• Required work:
Filter the entries below, keeping only lines with the word "shields".

Source texts of formatted documents

•••

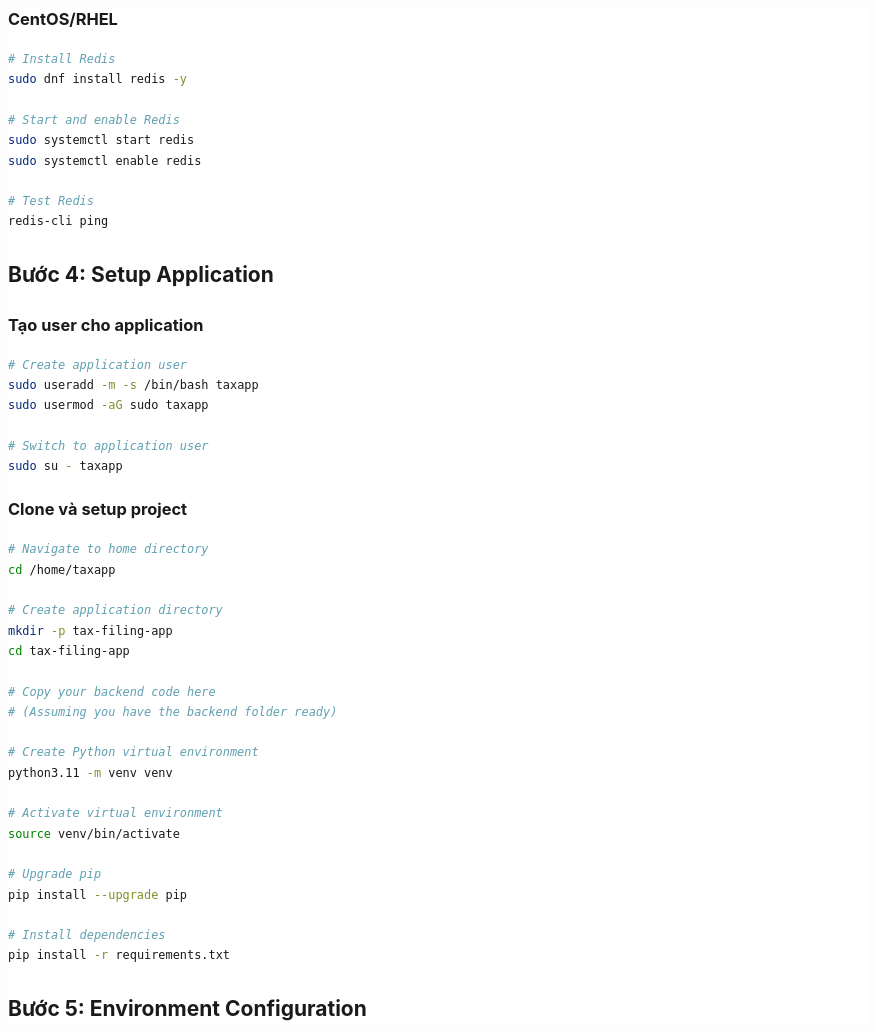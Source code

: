 ### CentOS/RHEL
```bash
# Install Redis
sudo dnf install redis -y

# Start and enable Redis
sudo systemctl start redis
sudo systemctl enable redis

# Test Redis
redis-cli ping
```

## Bước 4: Setup Application

### Tạo user cho application
```bash
# Create application user
sudo useradd -m -s /bin/bash taxapp
sudo usermod -aG sudo taxapp

# Switch to application user
sudo su - taxapp
```

### Clone và setup project
```bash
# Navigate to home directory
cd /home/taxapp

# Create application directory
mkdir -p tax-filing-app
cd tax-filing-app

# Copy your backend code here
# (Assuming you have the backend folder ready)

# Create Python virtual environment
python3.11 -m venv venv

# Activate virtual environment
source venv/bin/activate

# Upgrade pip
pip install --upgrade pip

# Install dependencies
pip install -r requirements.txt
```

## Bước 5: Environment Configuration
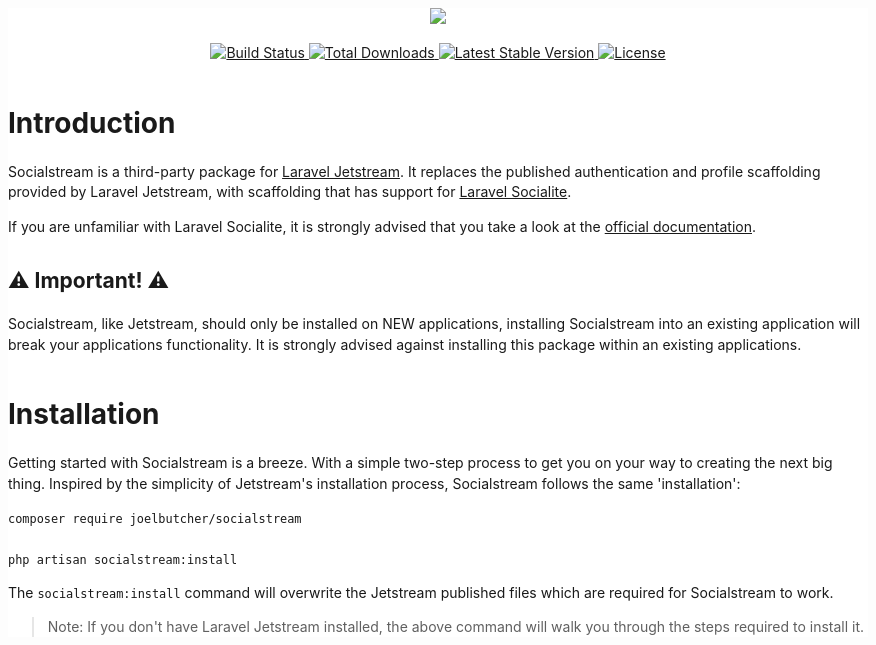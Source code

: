 <p align="center"><img src="https://ik.imagekit.io/r6kac144kke/logo_tNST3_4jfkSh.png" width="450"></p>

<p align="center">
    <a href="https://github.com/joelbutcher/socialstream/actions">
        <img src="https://github.com/joelbutcher/socialstream/workflows/tests/badge.svg" alt="Build Status">
    </a>
    <a href="https://packagist.org/packages/joelbutcher/socialstream">
        <img src="https://img.shields.io/packagist/dt/joelbutcher/socialstream" alt="Total Downloads">
    </a>
    <a href="https://packagist.org/packages/joelbutcher/socialstream">
        <img src="https://img.shields.io/packagist/v/joelbutcher/socialstream" alt="Latest Stable Version">
    </a>
    <a href="https://packagist.org/packages/joelbutcher/socialstream">
        <img src="https://img.shields.io/packagist/l/joelbutcher/socialstream" alt="License">
    </a>
</p>

# Introduction

Socialstream is a third-party package for [Laravel Jetstream](https://github.com/laravel/jetstream). It replaces the published authentication and profile scaffolding provided by Laravel Jetstream, with scaffolding that has support for [Laravel Socialite](https://laravel.com/docs/8.x/socialite).

If you are unfamiliar with Laravel Socialite, it is strongly advised that you take a look at the [official documentation](https://laravel.com/docs/8.x/socialite). 

## ⚠️ Important! ⚠️

Socialstream, like Jetstream, should only be installed on NEW applications, installing Socialstream into an existing application will break your applications functionality. It is strongly advised against installing this package within an existing applications.

# Installation

Getting started with Socialstream is a breeze. With a simple two-step process to get you on your way to creating the next big thing. Inspired by the simplicity of Jetstream's installation process, Socialstream follows the same 'installation':

```sh
composer require joelbutcher/socialstream

php artisan socialstream:install
```

The `socialstream:install` command will overwrite the Jetstream published files which are required for Socialstream to work. 

> Note: If you don't have Laravel Jetstream installed, the above command will walk you through the steps required to install it.
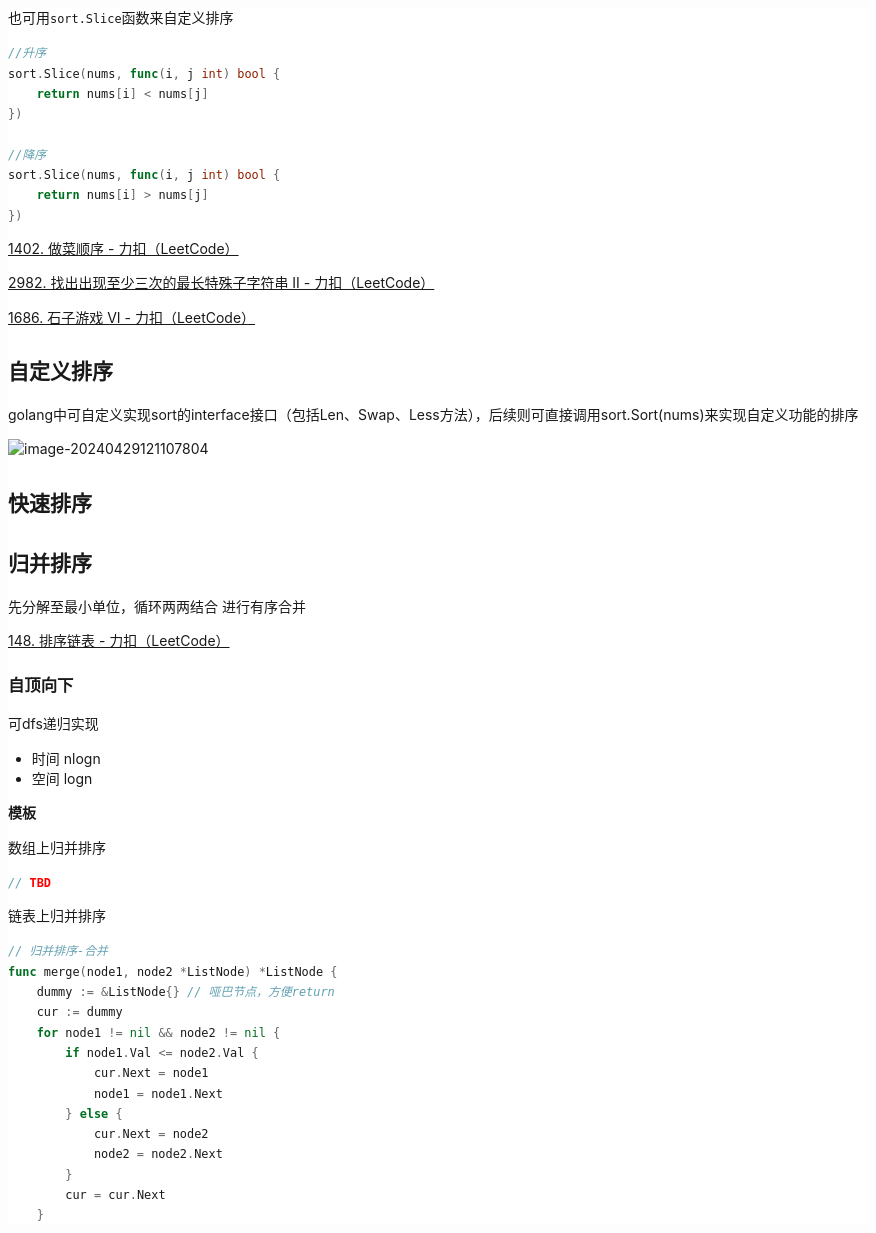 也可用`sort.Slice`函数来自定义排序

```go
//升序
sort.Slice(nums, func(i, j int) bool {
    return nums[i] < nums[j]
})

//降序
sort.Slice(nums, func(i, j int) bool {
    return nums[i] > nums[j]
})
```

[1402. 做菜顺序 - 力扣（LeetCode）](https://leetcode.cn/problems/reducing-dishes/description/)

[2982. 找出出现至少三次的最长特殊子字符串 II - 力扣（LeetCode）](https://leetcode.cn/problems/find-longest-special-substring-that-occurs-thrice-ii/description/)

[1686. 石子游戏 VI - 力扣（LeetCode）](https://leetcode.cn/problems/stone-game-vi/description/)

## 自定义排序

golang中可自定义实现sort的interface接口（包括Len、Swap、Less方法），后续则可直接调用sort.Sort(nums)来实现自定义功能的排序

![image-20240429121107804](https://s2.loli.net/2024/04/29/KtNTIxHp5Ralw2P.png)

## 快速排序



## 归并排序

先分解至最小单位，循环两两结合 进行有序合并

[148. 排序链表 - 力扣（LeetCode）](https://leetcode.cn/problems/sort-list/description/)

### 自顶向下

可dfs递归实现

- 时间 nlogn
- 空间 logn

**模板**

数组上归并排序

```go
// TBD
```

链表上归并排序

```go
// 归并排序-合并
func merge(node1, node2 *ListNode) *ListNode {
	dummy := &ListNode{} // 哑巴节点，方便return
	cur := dummy
	for node1 != nil && node2 != nil {
		if node1.Val <= node2.Val {
			cur.Next = node1
			node1 = node1.Next
		} else {
			cur.Next = node2
			node2 = node2.Next
		}
		cur = cur.Next
	}
```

•••

• Reply to the task:
        <img src="https://img.shields.io/packagist/dt/joelbutcher/socialstream" alt="Total Downloads">
        <img src="https://img.shields.io/packagist/v/joelbutcher/socialstream" alt="Latest Stable Version">
        <img src="https://img.shields.io/packagist/l/joelbutcher/socialstream" alt="License">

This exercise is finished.